Horrorscopes

A freaky forecast for your Halloween misadventures

 

zodiac


1) Aries-March 21 to April 19

Patience will come in handy this month, as the Warlock stalks your locks. Your keys will go missing, and locks will change to plastic. To avoid an angry landlord, pricey locksmith, and a nervous breakdown, cast some fart-tastic magic of your own and crop dust your doors. Warlocks will be thrown off from the smell of the metals they are searching for.

2) Taurus April 20-May 21

Your morning starts out innocently enough, with a sniffle and a lil Zoolander cough. Once in class, you’ll realize there is something much more sinister going on. Demon Gremlins known as Flemlins will come skittering out of your nose after a hellish sneeze. They’ll attack the community and multiply in the blink of an eye, leaving your classmates and poor professor drowning in a sea of their gooey drippings! Plug it up with a wad of cotton candy  to rid your nose of this viral horror.

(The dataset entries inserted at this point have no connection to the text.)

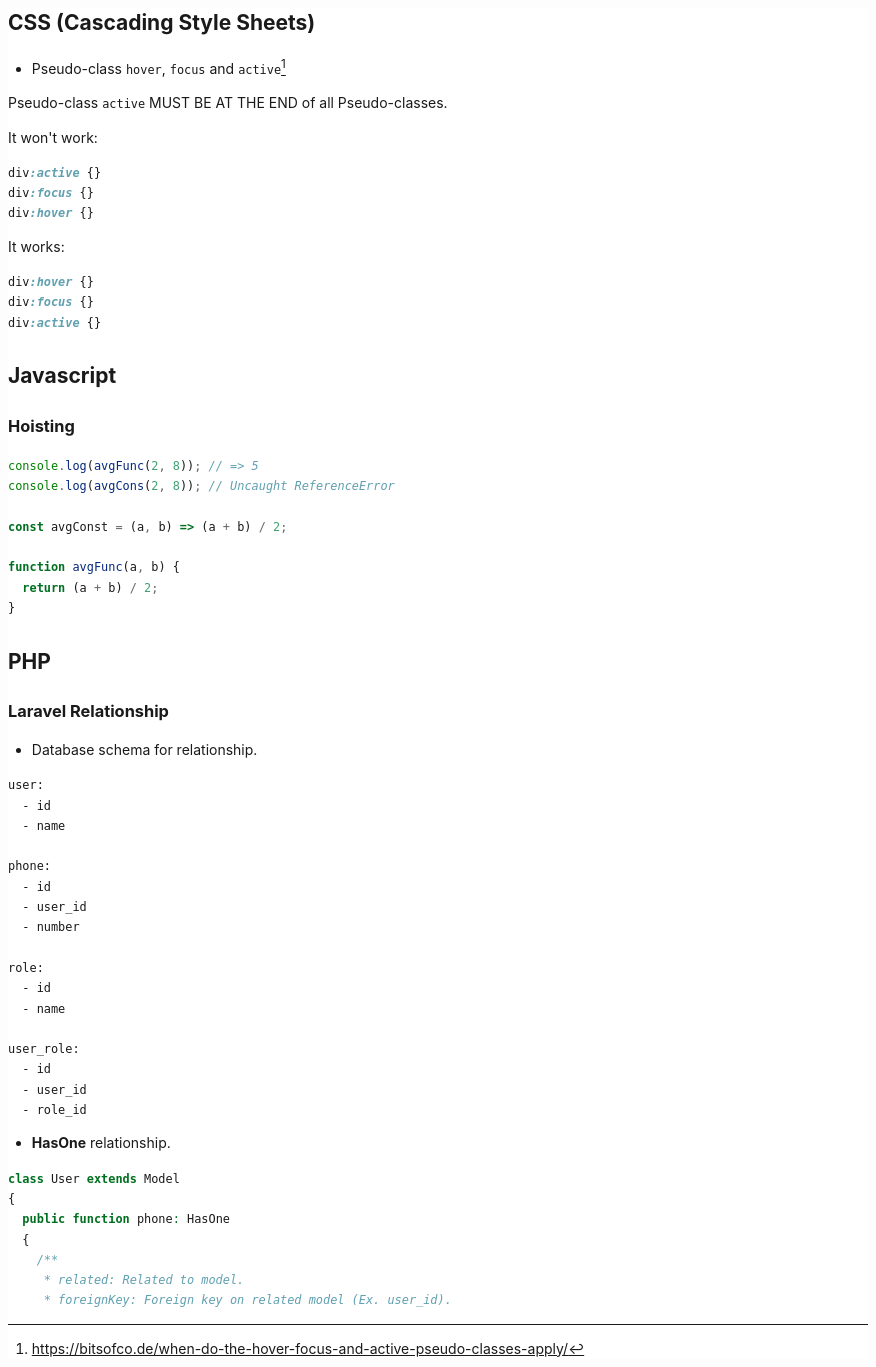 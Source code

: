 ## CSS (Cascading Style Sheets)
- Pseudo-class `hover`, `focus` and `active`[^csshfa]

Pseudo-class `active` MUST BE AT THE END of all Pseudo-classes.

It won't work:
```css
div:active {}
div:focus {}
div:hover {}
```

It works:
```css
div:hover {}
div:focus {}
div:active {}
```

## Javascript
### Hoisting
```js
console.log(avgFunc(2, 8)); // => 5
console.log(avgCons(2, 8)); // Uncaught ReferenceError

const avgConst = (a, b) => (a + b) / 2;

function avgFunc(a, b) {
  return (a + b) / 2;
}
```

## PHP
### Laravel Relationship
- Database schema for relationship.
```
user:
  - id
  - name

phone:
  - id
  - user_id
  - number

role:
  - id
  - name

user_role:
  - id
  - user_id
  - role_id
```
- **HasOne** relationship.
```php
class User extends Model
{
  public function phone: HasOne
  {
    /**
     * related: Related to model.
     * foreignKey: Foreign key on related model (Ex. user_id).
```

[^systemd]: https://www.digitalocean.com/community/tutorials/understanding-systemd-units-and-unit-files
[^officegvlk]: https://docs.microsoft.com/en-us/deployoffice/vlactivation/gvlks
[^csshfa]: https://bitsofco.de/when-do-the-hover-focus-and-active-pseudo-classes-apply/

3) Gemini May 21 to June 21

There is more to your dual personality when it meets the eye. Your friends start saying you’ve been acting out of character; your street cred and your face is on the news along with a police warrant. Doppelgangers will screw your life over, and smash your future hopes and dreams. Catch your evil twin before the police catch the wrong you!

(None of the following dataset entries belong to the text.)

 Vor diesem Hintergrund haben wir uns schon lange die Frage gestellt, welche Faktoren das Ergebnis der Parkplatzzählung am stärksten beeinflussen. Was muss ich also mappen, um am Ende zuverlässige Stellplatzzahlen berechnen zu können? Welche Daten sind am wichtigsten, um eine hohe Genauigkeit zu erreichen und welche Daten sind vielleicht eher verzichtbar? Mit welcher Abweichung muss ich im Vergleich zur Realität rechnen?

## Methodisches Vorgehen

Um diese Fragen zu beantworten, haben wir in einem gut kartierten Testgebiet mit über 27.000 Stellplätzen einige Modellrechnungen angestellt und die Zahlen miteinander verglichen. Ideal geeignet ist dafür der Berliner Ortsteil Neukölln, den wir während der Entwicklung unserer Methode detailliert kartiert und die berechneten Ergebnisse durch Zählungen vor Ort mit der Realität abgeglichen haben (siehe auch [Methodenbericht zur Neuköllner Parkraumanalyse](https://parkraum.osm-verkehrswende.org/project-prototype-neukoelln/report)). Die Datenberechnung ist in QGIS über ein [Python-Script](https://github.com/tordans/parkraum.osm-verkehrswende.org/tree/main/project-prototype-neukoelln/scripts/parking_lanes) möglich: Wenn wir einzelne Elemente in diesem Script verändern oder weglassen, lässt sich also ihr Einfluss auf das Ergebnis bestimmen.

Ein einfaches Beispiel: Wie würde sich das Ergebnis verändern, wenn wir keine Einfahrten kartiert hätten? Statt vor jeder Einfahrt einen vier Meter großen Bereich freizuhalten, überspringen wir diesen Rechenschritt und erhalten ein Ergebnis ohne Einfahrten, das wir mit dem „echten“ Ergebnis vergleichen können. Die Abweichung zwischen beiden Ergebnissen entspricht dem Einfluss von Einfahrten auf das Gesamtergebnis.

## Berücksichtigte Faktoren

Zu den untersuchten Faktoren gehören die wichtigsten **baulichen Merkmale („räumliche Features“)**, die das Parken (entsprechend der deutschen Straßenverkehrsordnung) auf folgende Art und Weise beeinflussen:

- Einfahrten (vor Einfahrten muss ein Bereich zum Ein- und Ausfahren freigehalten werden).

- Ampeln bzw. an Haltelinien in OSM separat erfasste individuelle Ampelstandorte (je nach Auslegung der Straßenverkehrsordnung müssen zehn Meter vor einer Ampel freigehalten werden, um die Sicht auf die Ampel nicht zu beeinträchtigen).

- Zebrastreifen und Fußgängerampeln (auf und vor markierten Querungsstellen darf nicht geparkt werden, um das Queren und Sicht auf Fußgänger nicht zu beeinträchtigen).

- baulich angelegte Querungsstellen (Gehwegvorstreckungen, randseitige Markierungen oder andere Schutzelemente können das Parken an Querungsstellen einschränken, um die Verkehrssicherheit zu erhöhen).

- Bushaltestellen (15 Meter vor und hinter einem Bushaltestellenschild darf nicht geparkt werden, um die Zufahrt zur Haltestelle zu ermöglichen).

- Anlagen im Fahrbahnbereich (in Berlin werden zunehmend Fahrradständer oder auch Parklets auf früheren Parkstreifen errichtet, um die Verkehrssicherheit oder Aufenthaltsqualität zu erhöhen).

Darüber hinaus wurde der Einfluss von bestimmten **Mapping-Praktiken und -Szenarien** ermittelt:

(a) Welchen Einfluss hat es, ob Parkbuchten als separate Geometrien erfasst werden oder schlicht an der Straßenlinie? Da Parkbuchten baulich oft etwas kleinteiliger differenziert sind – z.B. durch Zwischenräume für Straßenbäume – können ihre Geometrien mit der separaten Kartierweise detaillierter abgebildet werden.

4) Cancer June 21 to July 22

School is back in session; words are dancing across the keyboard like a flash mob.

Hours into an assignment, the Glitch Witch crashes your technology. You’ll be cursing more than the Glitch Bitch, while she’s cracking up in cyberspace. Saving your work doesn’t always rid the Glitch Witch. Old fashioned handwriting will suffice, along with framing every page in barbed wire.

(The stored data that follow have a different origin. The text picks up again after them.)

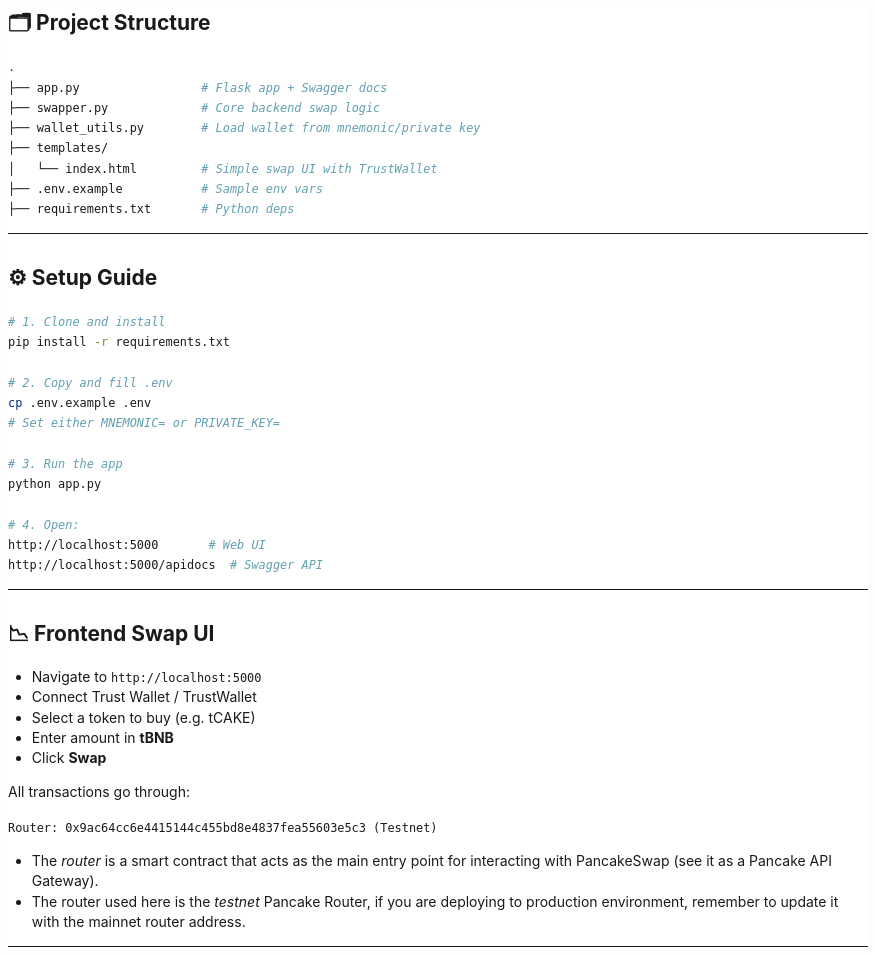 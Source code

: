 ## 🗂️ Project Structure

```bash
.
├── app.py                 # Flask app + Swagger docs
├── swapper.py             # Core backend swap logic
├── wallet_utils.py        # Load wallet from mnemonic/private key
├── templates/
│   └── index.html         # Simple swap UI with TrustWallet
├── .env.example           # Sample env vars
├── requirements.txt       # Python deps
```

---

## ⚙️ Setup Guide

```bash
# 1. Clone and install
pip install -r requirements.txt

# 2. Copy and fill .env
cp .env.example .env
# Set either MNEMONIC= or PRIVATE_KEY=

# 3. Run the app
python app.py

# 4. Open:
http://localhost:5000       # Web UI
http://localhost:5000/apidocs  # Swagger API
```

---

## 📉 Frontend Swap UI

- Navigate to `http://localhost:5000`
- Connect Trust Wallet / TrustWallet
- Select a token to buy (e.g. tCAKE)
- Enter amount in **tBNB**
- Click **Swap**

All transactions go through:
```
Router: 0x9ac64cc6e4415144c455bd8e4837fea55603e5c3 (Testnet)
```
- The *router* is a smart contract that acts as the main entry point for interacting with PancakeSwap (see it as a Pancake API Gateway).
- The router used here is the *testnet* Pancake Router, if you are deploying to production environment, remember to update it with the mainnet router address.
---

5) Leo July 23 and August 22

Avoid the SLC today, as the zombies that staff it are feeling particularly hungry this week. Of course, if you work in the SLC, you’re safe, and probably can’t read this anymore, anyways.

6) Virgo August 23 to September 22

Party animals do more than twerking for the weekend! Beware of hosting a house party; guests may look innocent enough until they shapeshift into evil beasts and wreck the scene as well as your security deposit. Keep the party outside and have a mini mountain pile of cat food. Scappin beast will skitter over to scarf.

7) Libra September 23 to October 22

Your new BF or GF may be smokin’ hot, but they may be hiding an out of this world secret. If “hey” turns into “Bae” beware of their true soul sucking Bae-lien form. Don’t be gullible and think it’s cute, instead splurge for a Bae-dar detector before your turn into alien goo.

8) Scorpio October 23 to November 21

You go to the bar for a cold brewski, when you’re suddenly interrupted with a “WOOOOOOOH!” These Scream Queen’s true form are horrid, slobbering beasts called WoohWolves. The transformation from from their cheers to your fears is  “Put a cork in it!” Axe spray and a silver coin will rid this beast before you get your ass woohped.

9) Sagittarius November 22-December 21

You may not love pranks if you become the one getting pranked; Prankenstien is on the loose and full of obnoxious tricks. It starts innocently enough, Saran Wrap on your toilet seat, replacing birth control pills with pez, then next thing you know there’s Flakka instead of sugar in your coffee. Before Prankenstien gets the best of you, booby trap your lifestyle.

10) Capricorn December 22nd to January 19

You may be a college kid now, but your heart still belongs to your childhood teddy bear. It’s all bear hugs and sunshine until the killer spirit of Teddy Krueger unleashes hell in your nightmares. Make a daisy chain for your childhood friend, and make him a cute little cage surrounded by pictures of Carmen Electra. He won’t leave his happy place to murder you in your dreams.

11) Aquarius January 20th to February 18

Be weary of the “cool kids” this month, and for good reason. Ears start to bleed from a high-pitched noise, your eyes start to bulge, and your heart skips a trap beat. You’ve gone hipster crazy! Too cool for school, these humanoids will infect you with endlessly repeating MGMT songs and suck the sanity right out of your brain. Switch out your messenger bag for a Walmart backpack, and the hipster infection will stay far away.

12) Pisces February 19th to March 20

On nightly strolls you begin to notice oddly sinister, crisp clouds of vapor popping in and out through the crisp air into your reality. Vapeshifters are breathtaking humanoid drifters. Vapes at first seem sent from a heavenly dimension, then swiftly shift to soul-less sinister beings with evil intentions. Freestyle a Vape-saber made with Lithium Batteries, then battle to save your lungs and soul.